Start of Block
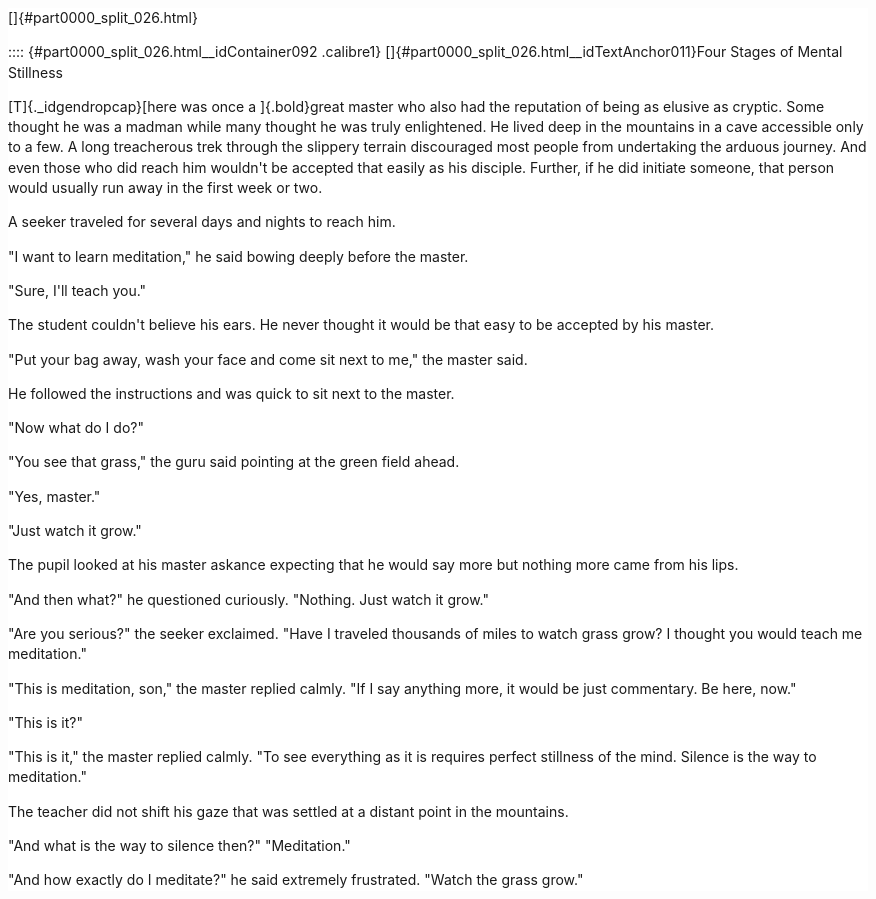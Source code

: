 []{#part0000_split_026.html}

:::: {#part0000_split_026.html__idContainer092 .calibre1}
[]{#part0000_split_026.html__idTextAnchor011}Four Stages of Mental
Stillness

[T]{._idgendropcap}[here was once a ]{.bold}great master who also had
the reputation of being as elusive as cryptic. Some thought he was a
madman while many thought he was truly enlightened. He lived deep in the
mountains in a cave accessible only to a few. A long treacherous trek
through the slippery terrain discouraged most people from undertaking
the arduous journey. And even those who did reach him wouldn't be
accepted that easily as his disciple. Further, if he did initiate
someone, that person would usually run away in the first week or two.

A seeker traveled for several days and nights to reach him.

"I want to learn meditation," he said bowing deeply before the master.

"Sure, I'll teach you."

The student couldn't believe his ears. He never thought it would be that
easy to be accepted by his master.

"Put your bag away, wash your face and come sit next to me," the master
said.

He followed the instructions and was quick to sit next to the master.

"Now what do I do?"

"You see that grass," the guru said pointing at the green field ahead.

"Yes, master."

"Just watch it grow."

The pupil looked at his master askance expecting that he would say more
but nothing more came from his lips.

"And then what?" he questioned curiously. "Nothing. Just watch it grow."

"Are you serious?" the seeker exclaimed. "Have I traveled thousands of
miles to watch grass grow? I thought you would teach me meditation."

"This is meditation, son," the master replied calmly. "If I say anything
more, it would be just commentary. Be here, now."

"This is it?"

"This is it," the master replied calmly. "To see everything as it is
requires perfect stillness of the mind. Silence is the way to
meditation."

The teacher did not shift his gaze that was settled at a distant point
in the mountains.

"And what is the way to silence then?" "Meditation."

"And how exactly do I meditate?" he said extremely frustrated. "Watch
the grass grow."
End of Block
HOW TO COMPLETE THIS TASK:
Looking at the entries above, can you reproduce exactly the lines from the one that holds "mountains in a" through the one that holds "traveled thousands of", and only those?

RESULT:
mountains in a cave accessible only to a few. A long treacherous trek
through the slippery terrain discouraged most people from undertaking
the arduous journey. And even those who did reach him wouldn't be
accepted that easily as his disciple. Further, if he did initiate
someone, that person would usually run away in the first week or two.

A seeker traveled for several days and nights to reach him.

"I want to learn meditation," he said bowing deeply before the master.

"Sure, I'll teach you."

The student couldn't believe his ears. He never thought it would be that
easy to be accepted by his master.

"Put your bag away, wash your face and come sit next to me," the master
said.

He followed the instructions and was quick to sit next to the master.

"Now what do I do?"

"You see that grass," the guru said pointing at the green field ahead.

"Yes, master."

"Just watch it grow."

The pupil looked at his master askance expecting that he would say more
but nothing more came from his lips.

"And then what?" he questioned curiously. "Nothing. Just watch it grow."

"Are you serious?" the seeker exclaimed. "Have I traveled thousands of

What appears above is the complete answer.